Before turning to the evidence upon which the Secretary of State based his certificate, it is necessary to mention four more authorities that were referred to in argument. The first is A v Secretary of State for the Home Department [2003] EWCA Civ 175. This case was decided by the Court of Appeal on 21 January 2002. Ms A came from the Tivoli Gardens area of West Kingston in Jamaica, a poor urban area dominated by a gang, an area loyal to the JLP. After a quarrel, her 13 year old daughter had been shot and killed by a gang member. Ms A reported it to the police and gave them the name of the gang member responsible. Three weeks later her 21 year old son was shot and killed after he had threatened to see his sister’s killer went to prison. Gang members came and threatened her as an informer. She moved out of the West Kingston area about one week later to a non JLP part of Kingston where she remained for six months. She then moved to a number of other premises in non JLP areas but was not welcome because she came from Tivoli Gardens. The following year her brother was shot by the same gang who killed her son and daughter.
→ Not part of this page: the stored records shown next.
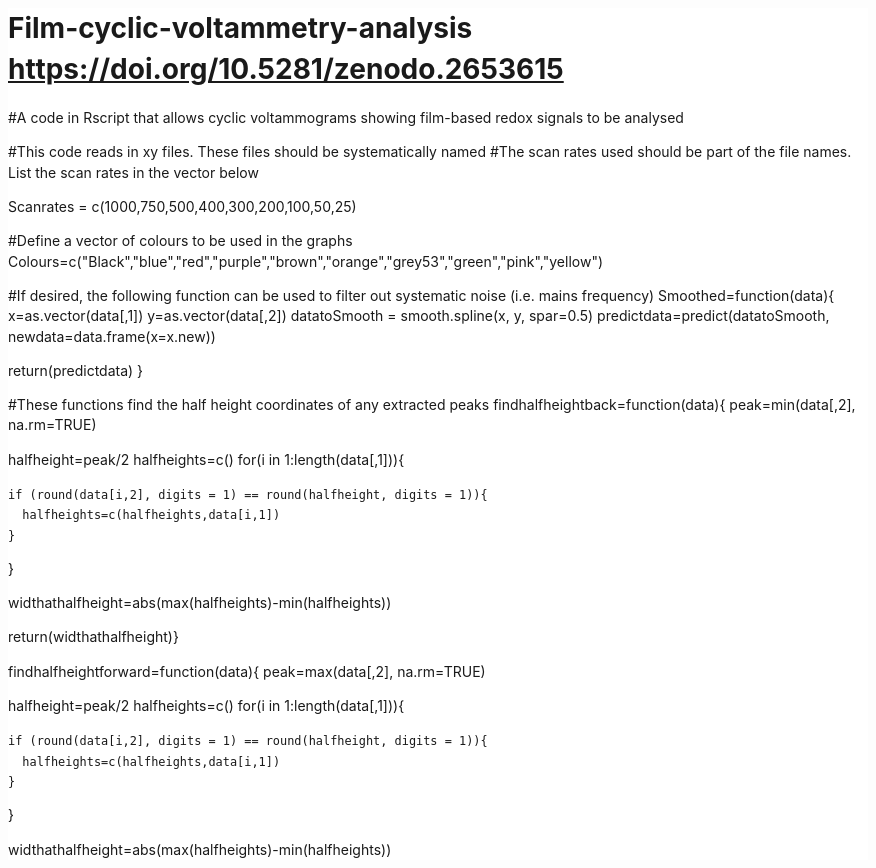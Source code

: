 # Film-cyclic-voltammetry-analysis https://doi.org/10.5281/zenodo.2653615

#A code in Rscript that allows cyclic voltammograms showing film-based redox signals to be analysed

#This code reads in xy files. These files should be systematically named
#The scan rates used should be part of the file names. List the scan rates in the vector below

Scanrates = c(1000,750,500,400,300,200,100,50,25)

#Define a vector of colours to be used in the graphs
Colours=c("Black","blue","red","purple","brown","orange","grey53","green","pink","yellow")

#If desired, the following function can be used to filter out systematic noise (i.e. mains frequency)
Smoothed=function(data){
  x=as.vector(data[,1])
  y=as.vector(data[,2])
  datatoSmooth = smooth.spline(x, y, spar=0.5)
  predictdata=predict(datatoSmooth, newdata=data.frame(x=x.new))
  
  return(predictdata)
}

#These functions find the half height coordinates of any extracted peaks
findhalfheightback=function(data){
  peak=min(data[,2], na.rm=TRUE)
  
  halfheight=peak/2
  halfheights=c()
  for(i in 1:length(data[,1])){
    
    if (round(data[i,2], digits = 1) == round(halfheight, digits = 1)){ 
      halfheights=c(halfheights,data[i,1])
    }
    
  }
  
  widthathalfheight=abs(max(halfheights)-min(halfheights))
  
  return(widthathalfheight)}


findhalfheightforward=function(data){
  peak=max(data[,2], na.rm=TRUE)
  
  halfheight=peak/2
  halfheights=c()
  for(i in 1:length(data[,1])){
    
    if (round(data[i,2], digits = 1) == round(halfheight, digits = 1)){ 
      halfheights=c(halfheights,data[i,1])
    }
    
  }
  
  widthathalfheight=abs(max(halfheights)-min(halfheights))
The adjudicator accepted that local dons and their gangs controlled areas in poor urban communities but concluded an asylum claim was not established. The threat from the Tivoli Gardens gang was because Ms A was seen as an informer. As for her ECHR claim, she would not be at significant personal risk if she settled elsewhere on the island. The IAT dismissed her appeal, concluding that she would not be at risk from the Tivoli Gardens gang if she moved away from her home area. In the Court of Appeal there was additional evidence, including from Mr Hilaire Sobers, the same distinguished expert whose evidence is before the court in the present case. In short his evidence was that the power and influence of the dons who head the gangs extends over the whole island and the appellant would be at substantial risk of harm if returned to any part of Jamaica. Hit men could be hired for as little as £100 sterling and it would be difficult for Ms A to conceal her Tivoli Gardens origins.
Keene L.J, with whom Peter Gibson and May LJJ agreed, said he was persuaded that the removal directions given by the Secretary of State would involve a breach of Ms A’s human rights. Articles 2 and 3, he pointed out, are absolute rights. A contracting state, such as the United Kingdom, will be in breach of the ECHR if it expels or removes a person to a state where there is a real risk to that person from people who are not public officials. Removal of Ms A would be in breach of her human rights because there was a real risk both to her life and of Article 3 treatment from the Tivoli Gardens gang and from others within Jamaica. Mr Sobers’ evidence was that these criminal gangs and their operations are not confined to the so- called garrison communities. Gunmen have been “exported” to other areas to terrorise various groups of people including suspected informers. The dons have developed networks throughout the island of Jamaica.
This decision, submits Mr Drabble, presents a serious obstacle to the Secretary of State’s case that the appellant’s human rights claim is clearly unfounded. In the light of the evidence accepted in A v the Secretary of State for the Home Department could the Secretary of State properly conclude, as Lord Hope put it in R (Yogothas) v Secretary of State for the Home Department; R (Thangarasa) v Secretary of State for the Home Department [2003] 1AC 920 para34, that the claim was “so clearly without substance that (an appeal to an adjudicator) was bound to fail”?
Mr Fordham, for the Secretary of State, submits that the present appeal turns on its own particular facts and that there has been an improvement in the position in Jamaica. Furthermore, the focus in A was on relocation within Jamaica and not the more fundamental question of sufficiency of protection.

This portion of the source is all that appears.